▶ [Task brief] Your task is to copy the listing exactly, with the pictures left out.

▶ [Supplied data]
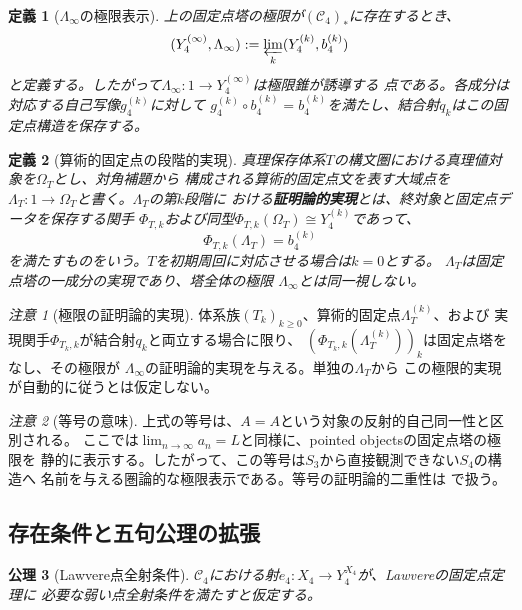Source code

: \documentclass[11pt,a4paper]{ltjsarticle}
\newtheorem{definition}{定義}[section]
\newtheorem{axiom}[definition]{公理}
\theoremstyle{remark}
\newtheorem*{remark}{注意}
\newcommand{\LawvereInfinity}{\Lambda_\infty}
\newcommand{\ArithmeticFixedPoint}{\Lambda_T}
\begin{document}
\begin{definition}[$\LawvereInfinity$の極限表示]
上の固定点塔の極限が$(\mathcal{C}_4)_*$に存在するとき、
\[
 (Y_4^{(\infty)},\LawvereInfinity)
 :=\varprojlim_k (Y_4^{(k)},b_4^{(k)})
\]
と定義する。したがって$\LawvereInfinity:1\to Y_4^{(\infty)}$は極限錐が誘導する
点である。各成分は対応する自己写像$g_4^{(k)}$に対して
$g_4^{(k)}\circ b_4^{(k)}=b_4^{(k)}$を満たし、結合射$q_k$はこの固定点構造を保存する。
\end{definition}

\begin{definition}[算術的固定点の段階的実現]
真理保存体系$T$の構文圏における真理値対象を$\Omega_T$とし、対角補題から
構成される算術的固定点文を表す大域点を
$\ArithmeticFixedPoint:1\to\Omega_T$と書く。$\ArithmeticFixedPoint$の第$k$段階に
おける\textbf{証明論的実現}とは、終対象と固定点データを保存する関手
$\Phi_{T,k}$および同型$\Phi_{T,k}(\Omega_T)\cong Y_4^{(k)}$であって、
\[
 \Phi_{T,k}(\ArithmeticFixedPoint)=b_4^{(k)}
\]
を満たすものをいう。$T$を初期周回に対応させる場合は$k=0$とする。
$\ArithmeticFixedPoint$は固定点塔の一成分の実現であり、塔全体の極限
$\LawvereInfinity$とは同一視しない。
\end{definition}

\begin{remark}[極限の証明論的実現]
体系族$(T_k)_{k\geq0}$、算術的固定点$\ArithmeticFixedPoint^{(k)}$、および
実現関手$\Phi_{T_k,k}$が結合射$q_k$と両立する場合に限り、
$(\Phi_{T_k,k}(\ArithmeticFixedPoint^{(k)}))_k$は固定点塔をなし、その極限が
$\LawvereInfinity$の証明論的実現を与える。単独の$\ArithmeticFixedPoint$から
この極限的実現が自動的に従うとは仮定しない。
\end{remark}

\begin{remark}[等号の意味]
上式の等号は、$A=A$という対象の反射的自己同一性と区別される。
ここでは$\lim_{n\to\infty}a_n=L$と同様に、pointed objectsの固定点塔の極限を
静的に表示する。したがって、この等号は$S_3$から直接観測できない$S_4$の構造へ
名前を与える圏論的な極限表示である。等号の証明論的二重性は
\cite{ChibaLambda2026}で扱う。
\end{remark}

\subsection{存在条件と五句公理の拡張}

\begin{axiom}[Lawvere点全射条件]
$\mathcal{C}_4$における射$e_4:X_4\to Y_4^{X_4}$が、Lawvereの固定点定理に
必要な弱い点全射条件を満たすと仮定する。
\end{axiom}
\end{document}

▶ [Answer for this exercise]
Source code

: \documentclass[11pt,a4paper]{ltjsarticle}
\newtheorem{definition}{定義}[section]
\newtheorem{axiom}[definition]{公理}
\theoremstyle{remark}
\newtheorem*{remark}{注意}
\newcommand{\LawvereInfinity}{\Lambda_\infty}
\newcommand{\ArithmeticFixedPoint}{\Lambda_T}
\begin{document}
\begin{definition}[$\LawvereInfinity$の極限表示]
上の固定点塔の極限が$(\mathcal{C}_4)_*$に存在するとき、
\[
 (Y_4^{(\infty)},\LawvereInfinity)
 :=\varprojlim_k (Y_4^{(k)},b_4^{(k)})
\]
と定義する。したがって$\LawvereInfinity:1\to Y_4^{(\infty)}$は極限錐が誘導する
点である。各成分は対応する自己写像$g_4^{(k)}$に対して
$g_4^{(k)}\circ b_4^{(k)}=b_4^{(k)}$を満たし、結合射$q_k$はこの固定点構造を保存する。
\end{definition}

\begin{definition}[算術的固定点の段階的実現]
真理保存体系$T$の構文圏における真理値対象を$\Omega_T$とし、対角補題から
構成される算術的固定点文を表す大域点を
$\ArithmeticFixedPoint:1\to\Omega_T$と書く。$\ArithmeticFixedPoint$の第$k$段階に
おける\textbf{証明論的実現}とは、終対象と固定点データを保存する関手
$\Phi_{T,k}$および同型$\Phi_{T,k}(\Omega_T)\cong Y_4^{(k)}$であって、
\[
 \Phi_{T,k}(\ArithmeticFixedPoint)=b_4^{(k)}
\]
を満たすものをいう。$T$を初期周回に対応させる場合は$k=0$とする。
$\ArithmeticFixedPoint$は固定点塔の一成分の実現であり、塔全体の極限
$\LawvereInfinity$とは同一視しない。
\end{definition}

\begin{remark}[極限の証明論的実現]
体系族$(T_k)_{k\geq0}$、算術的固定点$\ArithmeticFixedPoint^{(k)}$、および
実現関手$\Phi_{T_k,k}$が結合射$q_k$と両立する場合に限り、
$(\Phi_{T_k,k}(\ArithmeticFixedPoint^{(k)}))_k$は固定点塔をなし、その極限が
$\LawvereInfinity$の証明論的実現を与える。単独の$\ArithmeticFixedPoint$から
この極限的実現が自動的に従うとは仮定しない。
\end{remark}

\begin{remark}[等号の意味]
上式の等号は、$A=A$という対象の反射的自己同一性と区別される。
ここでは$\lim_{n\to\infty}a_n=L$と同様に、pointed objectsの固定点塔の極限を
静的に表示する。したがって、この等号は$S_3$から直接観測できない$S_4$の構造へ
名前を与える圏論的な極限表示である。等号の証明論的二重性は
\cite{ChibaLambda2026}で扱う。
\end{remark}

\subsection{存在条件と五句公理の拡張}

\begin{axiom}[Lawvere点全射条件]
$\mathcal{C}_4$における射$e_4:X_4\to Y_4^{X_4}$が、Lawvereの固定点定理に
必要な弱い点全射条件を満たすと仮定する。
\end{axiom}
\end{document}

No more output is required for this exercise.